As we become adults, one of our most basic freedoms is being granted the privilege of driving whenever and wherever we want. With a simple twist of a key, placing our hands on the wheel, and shifting the car into gear, we’re in control, empowered to go wherever we like. Driving, at its very essence, is the ultimate example of power. When I talk about self-driving cars, especially with my generation and my mom’s, many become highly defensive, and I often hear, “I’ll never let a car drive me around.” Sure, my friends will quickly jump in the back seat of an Uber with a driver they’ve never met because a human is “in control.” Those same people, though, would be very reluctant, at this point, to be passengers in a driverless cab. They’ve said it point blank.

A few years into the future, we’ll be able to climb into a Tesla and say, “Take me to the market.” The car will open the garage, pull out, close the garage, and safely drop me off in front of the market a few miles and a dozen or so minutes later. When I’m done shopping, as I approach the check-out, I’ll tap a button in the Tesla app on my phone. As I exit the store, my car will pull up, I’ll put the groceries, then myself into the car, and then ask it to “take me home.” Which it will. As we roll into the garage, the vehicle will pull in and center itself over the inductive charging mat on the floor, then close the garage, unlock the doors, and pop the trunk and or frunk, depending on where it sensed I had placed the groceries. It may even then alert me via my watch or phone to empty those compartments if they remain open and full too long.

During the ride to the market, while the car is self-driving, I could make suggestions to change lanes, go slower or faster, and, in doing so, retain some degree of control over my artificially intelligent pilot. Much like an admiral might instruct the flagship’s captain.

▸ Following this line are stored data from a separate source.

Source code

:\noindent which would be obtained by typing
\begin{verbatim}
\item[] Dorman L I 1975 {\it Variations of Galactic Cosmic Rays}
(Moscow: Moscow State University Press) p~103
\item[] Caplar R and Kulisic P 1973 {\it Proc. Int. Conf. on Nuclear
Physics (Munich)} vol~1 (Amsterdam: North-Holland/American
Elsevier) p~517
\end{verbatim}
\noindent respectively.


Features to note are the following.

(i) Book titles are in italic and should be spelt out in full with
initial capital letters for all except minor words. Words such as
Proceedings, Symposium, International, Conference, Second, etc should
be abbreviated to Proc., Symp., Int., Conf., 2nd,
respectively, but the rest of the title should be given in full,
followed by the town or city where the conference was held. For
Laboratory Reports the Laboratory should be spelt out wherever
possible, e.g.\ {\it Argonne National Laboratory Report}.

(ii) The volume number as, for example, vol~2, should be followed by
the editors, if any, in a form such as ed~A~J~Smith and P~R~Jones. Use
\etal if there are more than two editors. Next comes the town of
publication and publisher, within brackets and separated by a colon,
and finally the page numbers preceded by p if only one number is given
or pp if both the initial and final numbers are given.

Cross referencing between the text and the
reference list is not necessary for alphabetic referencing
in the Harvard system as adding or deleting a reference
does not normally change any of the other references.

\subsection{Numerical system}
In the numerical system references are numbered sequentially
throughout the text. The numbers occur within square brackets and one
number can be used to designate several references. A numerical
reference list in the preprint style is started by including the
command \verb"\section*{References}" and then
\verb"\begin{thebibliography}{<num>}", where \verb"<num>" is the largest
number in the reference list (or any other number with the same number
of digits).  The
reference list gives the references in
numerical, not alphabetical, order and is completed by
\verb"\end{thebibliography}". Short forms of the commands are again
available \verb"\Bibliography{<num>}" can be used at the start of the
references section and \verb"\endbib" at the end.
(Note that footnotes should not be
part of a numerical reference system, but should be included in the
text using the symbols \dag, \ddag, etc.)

I expect that a self-driving car will help me retain my freedom well beyond the point, several decades from now, when my safety behind the wheel will become a point of discussion. Mom would never accept a self-driving car, even if it helped her retain her freedom, because her understanding and grasp of technology were never strong enough. There is still sufficient mistrust in self-driving because driving is a complex task with many nuances that are hard to define and test. For example, snow-covered roads in a blizzard or oncoming emergency vehicles with lights and sirens. I’ve seen humans make incorrect responses in both these cases many times, yet we expect, no, we require, that our artificial intelligence engines do better, and they will.

The most significant value proposition of self-driving might be how it will extend our freedom to roam well beyond the point at which we are safe behind the wheel. Though I’d never advocate standing on the driver’s seat while the vehicle is in motion and self-driving!